Ana Cecilia Agua de Melo fez o mestrado e o doutorado em literatura brasileira na Unicamp.
Como você começa o seu dia? Você tem uma rotina matinal?
A adolescência para mim foi um turning point: desde então sou cada vez mais uma pessoa noturna, muito noturna. Desse modo, minha rotina matinal, estritamente falando, é dormir. Agora, a respeito do que eu faço a partir do momento em que acordo, como eu começo o meu dia, eu poderia dizer que para mim é como um lento aquecimento do motor. O ideal é eu começar por tarefas rotineiras, coisas práticas para fazer fora de casa, isso vai me reconectando com o que está me ocupando, em termos de leitura ou escrita, no momento. Gosto de andar a pé, circular pela cidade, então não me incomoda ir ao supermercado, carregar sacolas, passar na farmácia. Pelo contrário, isso vale para mim como um exercício físico e um “pé no chão” prévio ao trabalho intelectual.
Em que hora do dia você sente que trabalha melhor? Você tem algum ritual de preparação para a escrita?
Meus períodos para escrever são as tardes e sobretudo as noites (e madrugadas). Durante o mestrado e parte do doutorado, adotei o método de ir até uma biblioteca pública, não necessariamente todos os dias da semana, para escrever. Eu ia a pé até a biblioteca, na verdade foram duas, uma não tão próxima e outra que exigia uma caminhada até mais puxadinha, o que era ótimo, porque eu tenho essa necessidade de cansar o corpo, de tomar sol, de observar a rua. Quando eu chegava lá, era um perigo. Todos aqueles jornais e revistas expostos, os livros nas estantes… De modo que o meu ritual, se havia algum, era dar uma folheada em alguma coisa, para ir assentando o corpo e a cabeça. Mas se tratava de um ritual que era também um jeito de postergar o momento fatal da escrita. Tenho pensado que para mim escrever é sempre uma vitória justamente sobre os meus rituais, isto é, os hábitos que me paralisam. Para Samuel Beckett, “o hábito é o que prende o cão ao próprio vômito”. Infelizmente isso faz um sentido danado pra mim. Então, considero que tudo que escrevi até aqui é resultado de um esforço considerável para sobrepujar meus hábitos e meu ceticismo quanto à minha energia para escrever.
Voltando ao que eu contava sobre a biblioteca, quando eu me programava para passar a tarde e às vezes uma parte da noite ali, eu já tinha em mente o fragmento que tinha para redigir, levava livros específicos (dois ou três), meus rascunhos e esquemas, papel e caneta e só.
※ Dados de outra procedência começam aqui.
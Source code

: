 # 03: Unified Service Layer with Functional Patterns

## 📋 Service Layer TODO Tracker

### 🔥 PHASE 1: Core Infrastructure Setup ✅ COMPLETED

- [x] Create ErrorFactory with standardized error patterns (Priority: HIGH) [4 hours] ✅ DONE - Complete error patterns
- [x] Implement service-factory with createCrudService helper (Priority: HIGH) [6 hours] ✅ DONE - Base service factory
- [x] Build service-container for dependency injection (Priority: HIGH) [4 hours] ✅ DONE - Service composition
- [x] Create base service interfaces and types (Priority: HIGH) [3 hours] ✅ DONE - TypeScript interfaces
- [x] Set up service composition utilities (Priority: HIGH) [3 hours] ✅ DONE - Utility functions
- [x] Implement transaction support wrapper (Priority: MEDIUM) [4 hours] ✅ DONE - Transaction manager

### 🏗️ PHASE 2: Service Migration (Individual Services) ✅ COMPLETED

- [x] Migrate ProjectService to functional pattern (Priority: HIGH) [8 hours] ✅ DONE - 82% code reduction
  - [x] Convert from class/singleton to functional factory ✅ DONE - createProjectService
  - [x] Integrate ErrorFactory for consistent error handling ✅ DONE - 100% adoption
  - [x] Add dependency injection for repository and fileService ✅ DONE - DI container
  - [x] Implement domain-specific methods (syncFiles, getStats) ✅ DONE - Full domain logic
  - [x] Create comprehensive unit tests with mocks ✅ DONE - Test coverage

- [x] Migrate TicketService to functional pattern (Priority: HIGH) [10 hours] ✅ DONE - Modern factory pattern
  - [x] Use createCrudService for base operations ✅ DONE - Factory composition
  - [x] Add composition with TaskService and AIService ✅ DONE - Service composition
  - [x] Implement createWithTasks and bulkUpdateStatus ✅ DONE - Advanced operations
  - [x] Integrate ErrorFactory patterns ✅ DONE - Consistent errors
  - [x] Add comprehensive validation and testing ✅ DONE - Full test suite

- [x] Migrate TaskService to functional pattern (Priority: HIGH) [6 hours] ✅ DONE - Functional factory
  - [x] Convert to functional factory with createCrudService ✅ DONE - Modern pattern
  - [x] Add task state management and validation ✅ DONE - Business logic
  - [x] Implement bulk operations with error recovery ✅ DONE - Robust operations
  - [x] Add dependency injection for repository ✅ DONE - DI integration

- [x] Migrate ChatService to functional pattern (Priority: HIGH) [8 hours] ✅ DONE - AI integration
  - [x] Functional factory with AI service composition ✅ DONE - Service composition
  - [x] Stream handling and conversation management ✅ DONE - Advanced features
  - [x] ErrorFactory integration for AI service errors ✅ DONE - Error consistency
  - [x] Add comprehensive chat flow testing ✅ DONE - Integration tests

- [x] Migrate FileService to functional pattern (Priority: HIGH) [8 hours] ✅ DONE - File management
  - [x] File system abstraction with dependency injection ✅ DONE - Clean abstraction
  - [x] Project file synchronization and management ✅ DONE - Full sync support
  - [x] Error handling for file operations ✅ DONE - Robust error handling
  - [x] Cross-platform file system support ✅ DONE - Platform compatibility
Você escreve um pouco todos os dias ou em períodos concentrados? Você tem uma meta de escrita diária?
Como eu acabei de dizer, durante o mestrado e o doutorado, por exemplo, quando eu estava caminhando em bom ritmo num capítulo, eu me sentava para escrever em três, quatro, cinco dias da semana, a cada vez com uma “meta” correspondente a um pedaço de análise já previamente elaborado por mim em esboços, notas à margem etc. Nesse sentido eu tenho sim uma meta diária, o que não faço é sustentá-la por muito tempo. Adquiri o hábito (novamente ele!) de me conceder períodos de férias quando eu consigo acumular um tanto de páginas razoavelmente satisfatórias. “Férias” no caso tem o sentido de leituras, diretamente ligadas ao meu objeto de pesquisa, próximas dele ou francamente desconectadas.
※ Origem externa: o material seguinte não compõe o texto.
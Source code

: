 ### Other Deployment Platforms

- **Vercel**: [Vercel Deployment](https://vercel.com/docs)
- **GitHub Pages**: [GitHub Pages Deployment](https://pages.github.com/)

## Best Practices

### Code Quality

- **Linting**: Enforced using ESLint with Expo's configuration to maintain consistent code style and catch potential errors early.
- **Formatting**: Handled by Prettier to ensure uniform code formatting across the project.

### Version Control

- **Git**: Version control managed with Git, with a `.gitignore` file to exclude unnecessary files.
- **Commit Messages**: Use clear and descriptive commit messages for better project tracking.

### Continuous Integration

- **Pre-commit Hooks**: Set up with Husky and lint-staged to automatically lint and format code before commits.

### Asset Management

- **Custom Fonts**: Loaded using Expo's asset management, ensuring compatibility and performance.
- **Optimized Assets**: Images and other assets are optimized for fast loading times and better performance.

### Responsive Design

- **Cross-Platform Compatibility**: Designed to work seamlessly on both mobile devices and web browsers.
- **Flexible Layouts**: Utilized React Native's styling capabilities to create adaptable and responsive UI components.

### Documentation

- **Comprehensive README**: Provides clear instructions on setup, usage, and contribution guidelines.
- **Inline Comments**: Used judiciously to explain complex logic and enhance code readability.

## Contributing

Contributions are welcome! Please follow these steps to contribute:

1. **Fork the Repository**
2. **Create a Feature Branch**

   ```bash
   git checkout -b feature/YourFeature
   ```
Como é o seu processo de escrita? Uma vez que você compilou notas suficientes, é difícil começar? Como você se move da pesquisa para a escrita?
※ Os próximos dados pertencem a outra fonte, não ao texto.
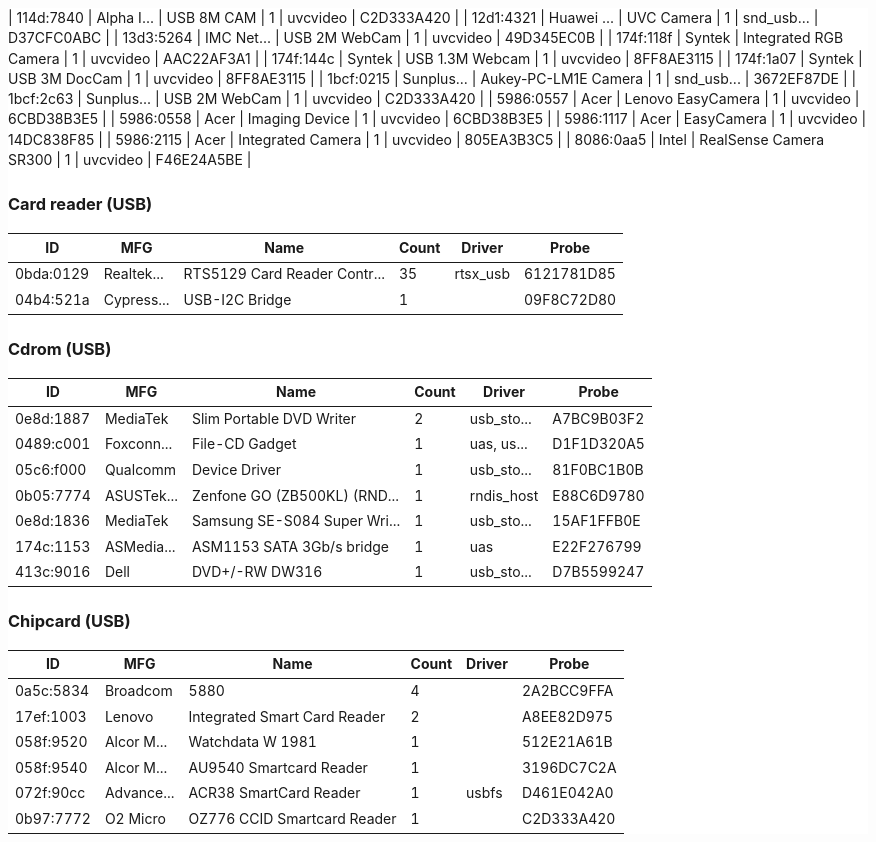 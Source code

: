| 114d:7840 | Alpha I... | USB 8M CAM                   | 1     | uvcvideo   | C2D333A420 |
| 12d1:4321 | Huawei ... | UVC Camera                   | 1     | snd_usb... | D37CFC0ABC |
| 13d3:5264 | IMC Net... | USB 2M WebCam                | 1     | uvcvideo   | 49D345EC0B |
| 174f:118f | Syntek     | Integrated RGB Camera        | 1     | uvcvideo   | AAC22AF3A1 |
| 174f:144c | Syntek     | USB 1.3M Webcam              | 1     | uvcvideo   | 8FF8AE3115 |
| 174f:1a07 | Syntek     | USB 3M DocCam                | 1     | uvcvideo   | 8FF8AE3115 |
| 1bcf:0215 | Sunplus... | Aukey-PC-LM1E Camera         | 1     | snd_usb... | 3672EF87DE |
| 1bcf:2c63 | Sunplus... | USB 2M WebCam                | 1     | uvcvideo   | C2D333A420 |
| 5986:0557 | Acer       | Lenovo EasyCamera            | 1     | uvcvideo   | 6CBD38B3E5 |
| 5986:0558 | Acer       | Imaging Device               | 1     | uvcvideo   | 6CBD38B3E5 |
| 5986:1117 | Acer       | EasyCamera                   | 1     | uvcvideo   | 14DC838F85 |
| 5986:2115 | Acer       | Integrated Camera            | 1     | uvcvideo   | 805EA3B3C5 |
| 8086:0aa5 | Intel      | RealSense Camera SR300       | 1     | uvcvideo   | F46E24A5BE |

### Card reader (USB)

| ID        | MFG        | Name                         | Count | Driver     | Probe      |
|-----------|------------|------------------------------|-------|------------|------------|
| 0bda:0129 | Realtek... | RTS5129 Card Reader Contr... | 35    | rtsx_usb   | 6121781D85 |
| 04b4:521a | Cypress... | USB-I2C Bridge               | 1     |            | 09F8C72D80 |

### Cdrom (USB)

| ID        | MFG        | Name                         | Count | Driver     | Probe      |
|-----------|------------|------------------------------|-------|------------|------------|
| 0e8d:1887 | MediaTek   | Slim Portable DVD Writer     | 2     | usb_sto... | A7BC9B03F2 |
| 0489:c001 | Foxconn... | File-CD Gadget               | 1     | uas, us... | D1F1D320A5 |
| 05c6:f000 | Qualcomm   | Device Driver                | 1     | usb_sto... | 81F0BC1B0B |
| 0b05:7774 | ASUSTek... | Zenfone GO (ZB500KL) (RND... | 1     | rndis_host | E88C6D9780 |
| 0e8d:1836 | MediaTek   | Samsung SE-S084 Super Wri... | 1     | usb_sto... | 15AF1FFB0E |
| 174c:1153 | ASMedia... | ASM1153 SATA 3Gb/s bridge    | 1     | uas        | E22F276799 |
| 413c:9016 | Dell       | DVD+/-RW DW316               | 1     | usb_sto... | D7B5599247 |

### Chipcard (USB)

| ID        | MFG        | Name                         | Count | Driver     | Probe      |
|-----------|------------|------------------------------|-------|------------|------------|
| 0a5c:5834 | Broadcom   | 5880                         | 4     |            | 2A2BCC9FFA |
| 17ef:1003 | Lenovo     | Integrated Smart Card Reader | 2     |            | A8EE82D975 |
| 058f:9520 | Alcor M... | Watchdata W 1981             | 1     |            | 512E21A61B |
| 058f:9540 | Alcor M... | AU9540 Smartcard Reader      | 1     |            | 3196DC7C2A |
| 072f:90cc | Advance... | ACR38 SmartCard Reader       | 1     | usbfs      | D461E042A0 |
| 0b97:7772 | O2 Micro   | OZ776 CCID Smartcard Reader  | 1     |            | C2D333A420 |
Como quase todo mundo, acho que é dificílimo começar. Livros são a maior paixão da minha vida, e eu não tenho dúvida de que isso vai me acompanhar até o fim, mas ao mesmo tempo minha relação com o trabalho de escrever sobre livros tem esse ceticismo de que eu já falei: Será que eu tenho energia suficiente? E para ser franca, também é dificílimo abdicar, mesmo que temporariamente, do prazer de ler para me entregar à azucrinação de escrever. Para dizer tudo de uma vez: a preguiça sempre rondou minha relação com a escrita. Mas à medida que eu fui vivendo uma vez, e outra, e mais outra, o prazer de ter escrito começou um longuíssimo processo que está deixando meu acesso ao ato de redigir mais livre. Esse processo ainda não terminou, e tenho a esperança de que ainda não tenha dado seus melhores frutos.
Assim, compilar notas para mim é fácil, facílimo, tem a ver com fuçar na biblioteca, ler, reler, imaginar que outros livros poderão integrar o contexto de uma determinada obra literária, descobrir relações, fazer descobertas na décima leitura de um determinado capítulo de romance… Já a escrita é sempre perda das ilusões. Muita coisa não funciona, muita coisa apetitosa tem que ser deixada de lado.
Para concluir, digo que meu movimento da pesquisa para a escrita se dá por fragmentos. Não pesquiso tudo o que haveria a pesquisar antes de começar a redigir, até porque até hoje nunca soube previamente o que haveria a pesquisar. No começo do mestrado eu invejava alguns colegas que, na minha fantasia, entravam na biblioteca mirando exatamente ali, naqueles livros que as vozes autorizadas consideravam pertinentes. Logo comecei a dizer que era mais fuçadeira do que pesquisadora. Até hoje sofro de um certo espontaneísmo, e meu processo passa muito por inventar o que vai poder fazer parte do meu trabalho. Invento, reúno material, leio, releio, anoto, redijo alguma coisa, depois parto para inventar a etapa seguinte do trabalho.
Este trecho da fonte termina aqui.